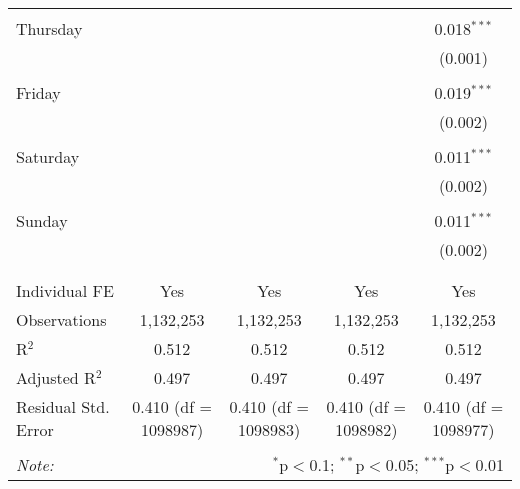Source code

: \documentclass[
]{article}
\begin{document}
\begin{table}[!htbp]
{\begin{tabular}{@{\extracolsep{5pt}}lcccc}
  & & & & \\ 
 Thursday &  &  &  & 0.018$^{***}$ \\ 
  &  &  &  & (0.001) \\ 
  & & & & \\ 
 Friday &  &  &  & 0.019$^{***}$ \\ 
  &  &  &  & (0.002) \\ 
  & & & & \\ 
 Saturday &  &  &  & 0.011$^{***}$ \\ 
  &  &  &  & (0.002) \\ 
  & & & & \\ 
 Sunday &  &  &  & 0.011$^{***}$ \\ 
  &  &  &  & (0.002) \\ 
  & & & & \\ 
\hline \\[-1.8ex] 
Individual FE & Yes & Yes & Yes & Yes \\ 
Observations & 1,132,253 & 1,132,253 & 1,132,253 & 1,132,253 \\ 
R$^{2}$ & 0.512 & 0.512 & 0.512 & 0.512 \\ 
Adjusted R$^{2}$ & 0.497 & 0.497 & 0.497 & 0.497 \\ 
Residual Std. Error & 0.410 (df = 1098987) & 0.410 (df = 1098983) & 0.410 (df = 1098982) & 0.410 (df = 1098977) \\ 
\hline 
\hline \\[-1.8ex] 
\textit{Note:}  & \multicolumn{4}{r}{$^{*}$p$<$0.1; $^{**}$p$<$0.05; $^{***}$p$<$0.01} \\ 
\end{tabular}
} 
\end{table} 
\newpage
\end{document}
*****
# Problem description
Could you output all of the entries above exactly? Leave the pictures out.

# Reply to the task
Source code

: \documentclass[
]{article}
\begin{document}
\begin{table}[!htbp]
{\begin{tabular}{@{\extracolsep{5pt}}lcccc}
  & & & & \\ 
 Thursday &  &  &  & 0.018$^{***}$ \\ 
  &  &  &  & (0.001) \\ 
  & & & & \\ 
 Friday &  &  &  & 0.019$^{***}$ \\ 
  &  &  &  & (0.002) \\ 
  & & & & \\ 
 Saturday &  &  &  & 0.011$^{***}$ \\ 
  &  &  &  & (0.002) \\ 
  & & & & \\ 
 Sunday &  &  &  & 0.011$^{***}$ \\ 
  &  &  &  & (0.002) \\ 
  & & & & \\ 
\hline \\[-1.8ex] 
Individual FE & Yes & Yes & Yes & Yes \\ 
Observations & 1,132,253 & 1,132,253 & 1,132,253 & 1,132,253 \\ 
R$^{2}$ & 0.512 & 0.512 & 0.512 & 0.512 \\ 
Adjusted R$^{2}$ & 0.497 & 0.497 & 0.497 & 0.497 \\ 
Residual Std. Error & 0.410 (df = 1098987) & 0.410 (df = 1098983) & 0.410 (df = 1098982) & 0.410 (df = 1098977) \\ 
\hline 
\hline \\[-1.8ex] 
\textit{Note:}  & \multicolumn{4}{r}{$^{*}$p$<$0.1; $^{**}$p$<$0.05; $^{***}$p$<$0.01} \\ 
\end{tabular}
} 
\end{table} 
\newpage
\end{document}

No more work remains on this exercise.